At the recent Clone Wars events it became clear that the little Power Distribution Board that was supplying power to the dome servos wasn’t going to cut it. It would work for a while, but the onboard 7806 regulator would soon overheated and shut down to protect itself.

I’m not surprised, I currently have 8 servos in the dome, 4 for the pie panels, one for the front Holoprojector, one for a side panel, and two for the periscope – with more to be added. Idle, each requires around 8-10mA, but when active they can easily require an Amp or more under heavy load, which can add up fast when you have a few things going at once.

Space is tight on the power board so it’s hard to add decent heat sinks, and even if I could I wasn’t convinced that the single 7805/ 7806 (which can deliver a maximum of 1Amp) was up to powering all the servos from one IC.

One of the problems with servos is that they can sometimes stick and not return to neutral fully, and will continue to draw more power than necessary. Anyone who’s played with servos will know that if they’re even slightly misaligned or put under stress in the neutral position will cause them to hum (which means they’re drawing more than the normal 8-10mA). I’m pretty sure that’s what happens on some of my dome servos, but not all the time. It’s virtually impossible to adjust them all to be perfect, especially as things can move or shake in a fast spinning dome.

The dome is fed by a 12VDC supply coming up thru the slip ring, and servo/signals are connected to a custom board at each end of the slip ring. The 12VDC routes to the power distribution board in the dome that then re-creates the various voltages I need, from 5VDC all the way to 24VDC.

The solution to the servo power/overheating problem is to use a better DC regulator to replace the 7806, but I had a bunch of events coming up fast, was short on time and resource, and basically needed to fix the problem overnight.

So I create a simple power board with parts I had on hand, including three 7805 regulators which would power only 4 servos each, plus I added a big heat sinks on each one and a fan to help keep them cool.

Here’s the board coupled with the original servo board. It’s somewhat clunky and I will replace it at some point with a more streamlined solution and a single better regulator, but for now it worked fine to get me thru the events.

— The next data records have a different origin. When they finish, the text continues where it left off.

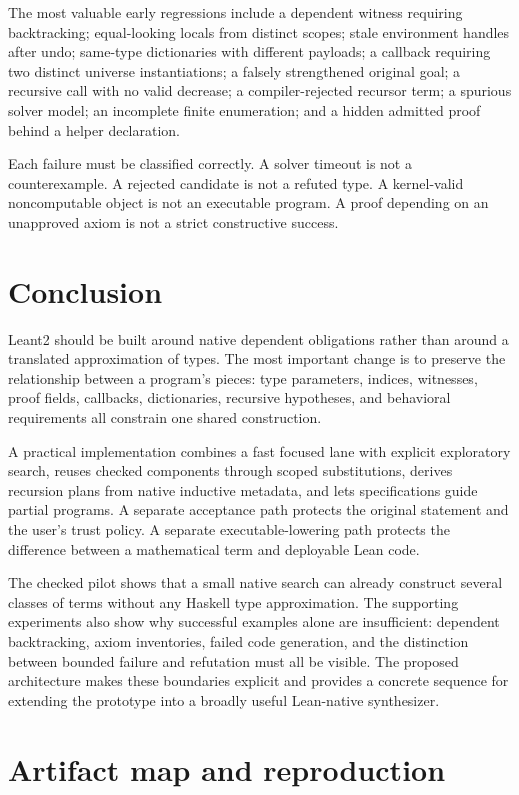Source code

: \documentclass[11pt,a4paper]{article}
\theoremstyle{remark}
\begin{document}
The most valuable early regressions include a dependent witness requiring backtracking; equal-looking locals from distinct scopes; stale environment handles after undo; same-type dictionaries with different payloads; a callback requiring two distinct universe instantiations; a falsely strengthened original goal; a recursive call with no valid decrease; a compiler-rejected recursor term; a spurious solver model; an incomplete finite enumeration; and a hidden admitted proof behind a helper declaration.

Each failure must be classified correctly. A solver timeout is not a counterexample. A rejected candidate is not a refuted type. A kernel-valid noncomputable object is not an executable program. A proof depending on an unapproved axiom is not a strict constructive success.

\section{Conclusion}

Leant2 should be built around native dependent obligations rather than around a translated approximation of types. The most important change is to preserve the relationship between a program's pieces: type parameters, indices, witnesses, proof fields, callbacks, dictionaries, recursive hypotheses, and behavioral requirements all constrain one shared construction.

A practical implementation combines a fast focused lane with explicit exploratory search, reuses checked components through scoped substitutions, derives recursion plans from native inductive metadata, and lets specifications guide partial programs. A separate acceptance path protects the original statement and the user's trust policy. A separate executable-lowering path protects the difference between a mathematical term and deployable Lean code.

The checked pilot shows that a small native search can already construct several classes of terms without any Haskell type approximation. The supporting experiments also show why successful examples alone are insufficient: dependent backtracking, axiom inventories, failed code generation, and the distinction between bounded failure and refutation must all be visible. The proposed architecture makes these boundaries explicit and provides a concrete sequence for extending the prototype into a broadly useful Lean-native synthesizer.

\appendix
\section{Artifact map and reproduction}\label{app:artifacts}
\end{document}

If you’re interested in makng your own servo power supply or even a fully blown Power Distrubution Board, it can be done for not much money. 7805 regulators are easy to find, most surplus stores carry them for around 50c, or at a pinch you can pick them up at RadioShack for under $2. Versions that can deliver higher loads are also available, but can be harder to find or sometimes a lot more expensive.

Google on “7805 circuit” or “7805 power supply” you will find dozens of examples of simple circuits to make your own boards. Here’s a good example.

The regulators also come in 6, 8, 9 and 12V varieties. So as I said you could make a distribution board for not much money if you’re up to the challenge.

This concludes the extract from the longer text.